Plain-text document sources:
========
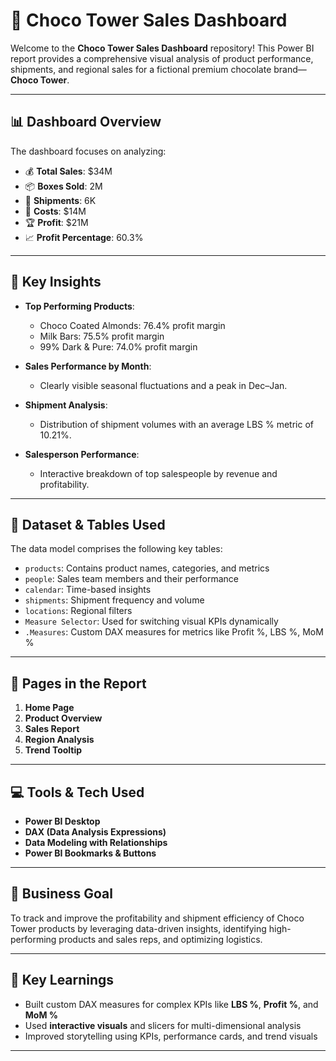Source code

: # 🍫 Choco Tower Sales Dashboard

Welcome to the **Choco Tower Sales Dashboard** repository! This Power BI report provides a comprehensive visual analysis of product performance, shipments, and regional sales for a fictional premium chocolate brand—**Choco Tower**.

---

## 📊 Dashboard Overview

The dashboard focuses on analyzing:

- 💰 **Total Sales**: $34M  
- 📦 **Boxes Sold**: 2M  
- 🚚 **Shipments**: 6K  
- 💸 **Costs**: $14M  
- 🏆 **Profit**: $21M  
- 📈 **Profit Percentage**: 60.3%

---

## 📌 Key Insights

- **Top Performing Products**:  
  - Choco Coated Almonds: 76.4% profit margin  
  - Milk Bars: 75.5% profit margin  
  - 99% Dark & Pure: 74.0% profit margin  

- **Sales Performance by Month**:  
  - Clearly visible seasonal fluctuations and a peak in Dec–Jan.

- **Shipment Analysis**:  
  - Distribution of shipment volumes with an average LBS % metric of 10.21%.

- **Salesperson Performance**:  
  - Interactive breakdown of top salespeople by revenue and profitability.
  
---

## 📁 Dataset & Tables Used

The data model comprises the following key tables:

- `products`: Contains product names, categories, and metrics  
- `people`: Sales team members and their performance  
- `calendar`: Time-based insights  
- `shipments`: Shipment frequency and volume  
- `locations`: Regional filters  
- `Measure Selector`: Used for switching visual KPIs dynamically  
- `.Measures`: Custom DAX measures for metrics like Profit %, LBS %, MoM %

---

## 📌 Pages in the Report

1. **Home Page**
2. **Product Overview**
3. **Sales Report** 
4. **Region Analysis**
5. **Trend Tooltip**

---

## 💻 Tools & Tech Used

- **Power BI Desktop**
- **DAX (Data Analysis Expressions)**
- **Data Modeling with Relationships**
- **Power BI Bookmarks & Buttons**

---

## 📌 Business Goal

To track and improve the profitability and shipment efficiency of Choco Tower products by leveraging data-driven insights, identifying high-performing products and sales reps, and optimizing logistics.

---

## 🧠 Key Learnings

- Built custom DAX measures for complex KPIs like **LBS %**, **Profit %**, and **MoM %**
- Used **interactive visuals** and slicers for multi-dimensional analysis
- Improved storytelling using KPIs, performance cards, and trend visuals

---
========
Problem details →
From the line with "To track and" to the final line of the data above, please reproduce every line exactly and add nothing.

Written response →
To track and improve the profitability and shipment efficiency of Choco Tower products by leveraging data-driven insights, identifying high-performing products and sales reps, and optimizing logistics.

---

## 🧠 Key Learnings

- Built custom DAX measures for complex KPIs like **LBS %**, **Profit %**, and **MoM %**
- Used **interactive visuals** and slicers for multi-dimensional analysis
- Improved storytelling using KPIs, performance cards, and trend visuals

---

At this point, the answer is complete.